Problem Statement

When you train a machine learning model in an Azure Machine Learning (AML) cluster, with or without AML pipelines, debugging can be challenging because part of the code runs on a remote machine. You could train models locally with AML SDK, but the code and behavior for local runs are not exactly same as remote runs. In this article, we describe a few scenarios of how to be productive when developing AML solutions locally.

Note: the best tool for AML local development is probably Azure Machine Learning VSCode extention.

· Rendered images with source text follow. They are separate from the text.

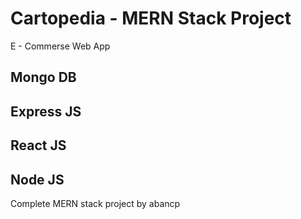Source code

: # Cartopedia -  MERN Stack Project
 E - Commerse Web App

## Mongo DB  
## Express JS
## React JS
## Node JS
 



Complete MERN stack project by abancp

At the time of this writing, version 0.6.19 doesn't work on a Ubuntu machine or a Windows machine remote SSH into Ubuntu.

Scenario 1: Separate code without remote dependency if possible

If the code can run entirely locally without having to communicate with a remote service or cluster, then you can debug it as usual.

For example, in the image-classification-tensorflow sample, train.py contains code to split the data for training and testing and train the model. It depends on Keras but not a remote service or cluster. Meanwhile train_aml.py accesses Azure ML Datastore and Dataset. You can debug train.py without any special setup.

You could still debug code that has remote dependency as documented for that sample. However, if the code doesn't fully support local run, it will run into errors that don't happen in remote run.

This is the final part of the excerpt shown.